Nope, I exclusively pump for DD and pump WAY WAY more than she eats, I have almost 500oz in the freezer so absolutely no need for formula. I attempted to give it to my son a few times when he was a baby due to one reason or another and he would never willingly drink it, he would take a mouthful and grimace. I was never able to get him to drink more than a few mouthfuls. Im pretty sure DD wouldnt even entertain the idea, she is much more of a miss-priss


----------



## aikigypsy (Jun 17, 2007)

We were given some formula and bottles before DD was born, and DH insisted on taking home the free stuff from the hospital. I had thought that maybe when I went out DD could have a bottle of formula, but by the time we tried it (once, 6 weeks postpartum) she had no interest in the bottle whatsoever.

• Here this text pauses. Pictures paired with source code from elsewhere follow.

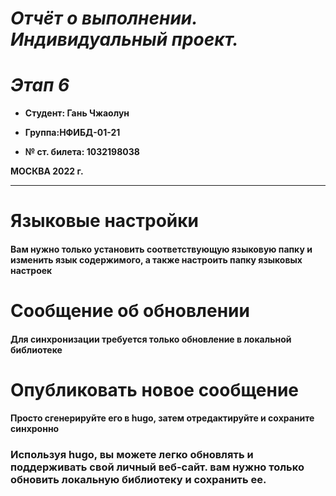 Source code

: # ***Отчёт о выполнении. Индивидуальный проект.***
# ***Этап 6***
 



- **Студент: Гань Чжаолун**                                    

- **Группа:НФИБД-01-21** 
 
- **№ ст. билета: 1032198038**                                     



**МОСКВА
2022 г.**

--- 

# Языковые настройки
#### Вам нужно только установить соответствующую языковую папку и изменить язык содержимого, а также настроить папку языковых настроек

# Сообщение об обновлении
#### Для синхронизации требуется только обновление в локальной библиотеке

# Опубликовать новое сообщение
#### Просто сгенерируйте его в hugo, затем отредактируйте и сохраните синхронно

### Используя hugo, вы можете легко обновлять и поддерживать свой личный веб-сайт. вам нужно только обновить локальную библиотеку и сохранить ее.
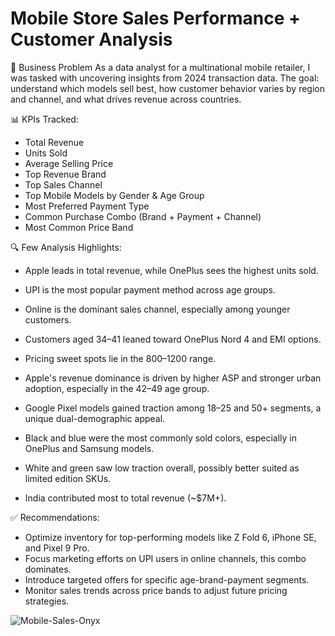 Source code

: # Mobile Store Sales Performance + Customer Analysis

📌 Business Problem
As a data analyst for a multinational mobile retailer, I was tasked with uncovering insights from 2024 transaction data. The goal: understand which models sell best, how customer behavior varies by region and channel, and what drives revenue across countries.

📊 KPIs Tracked:
- Total Revenue
- Units Sold
- Average Selling Price
- Top Revenue Brand
- Top Sales Channel
- Top Mobile Models by Gender & Age Group
- Most Preferred Payment Type
- Common Purchase Combo (Brand + Payment + Channel)
- Most Common Price Band

🔍 Few Analysis Highlights:
- Apple leads in total revenue, while OnePlus sees the highest units sold.
- UPI is the most popular payment method across age groups.
- Online is the dominant sales channel, especially among younger customers.
- Customers aged 34–41 leaned toward OnePlus Nord 4 and EMI options.
- Pricing sweet spots lie in the $800–$1200 range.
- Apple's revenue dominance is driven by higher ASP and stronger urban adoption, especially in the 42–49 age group.
- Google Pixel models gained traction among 18–25 and 50+ segments, a unique dual-demographic appeal.

- Black and blue were the most commonly sold colors, especially in OnePlus and Samsung models.
- White and green saw low traction overall, possibly better suited as limited edition SKUs.
- India contributed most to total revenue (~$7M+).

✅ Recommendations:
- Optimize inventory for top-performing models like Z Fold 6, iPhone SE, and Pixel 9 Pro.
- Focus marketing efforts on UPI users in online channels, this combo dominates.
- Introduce targeted offers for specific age-brand-payment segments.
- Monitor sales trends across price bands to adjust future pricing strategies.

![Mobile-Sales-Onyx](https://github.com/user-attachments/assets/00065b55-29d5-4693-bb7a-aff76eab14dc)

It was just a waste, IMO, and I will not get any again unless in some crazy unforeseen circumstance we really need it.


----------



## mamadelbosque (Feb 6, 2007)

Nope, never. Nor did I ever have a 'stash' of breastmilk. I despise pumping with a passion, and ds2 has never taken a bottle (though he does now take a sippy, yay!!). But its never something that really crossed my mind - I always knew I'd breastfeed and formula was just never an optino for me/us.


----------



## phathui5 (Jan 8, 2002)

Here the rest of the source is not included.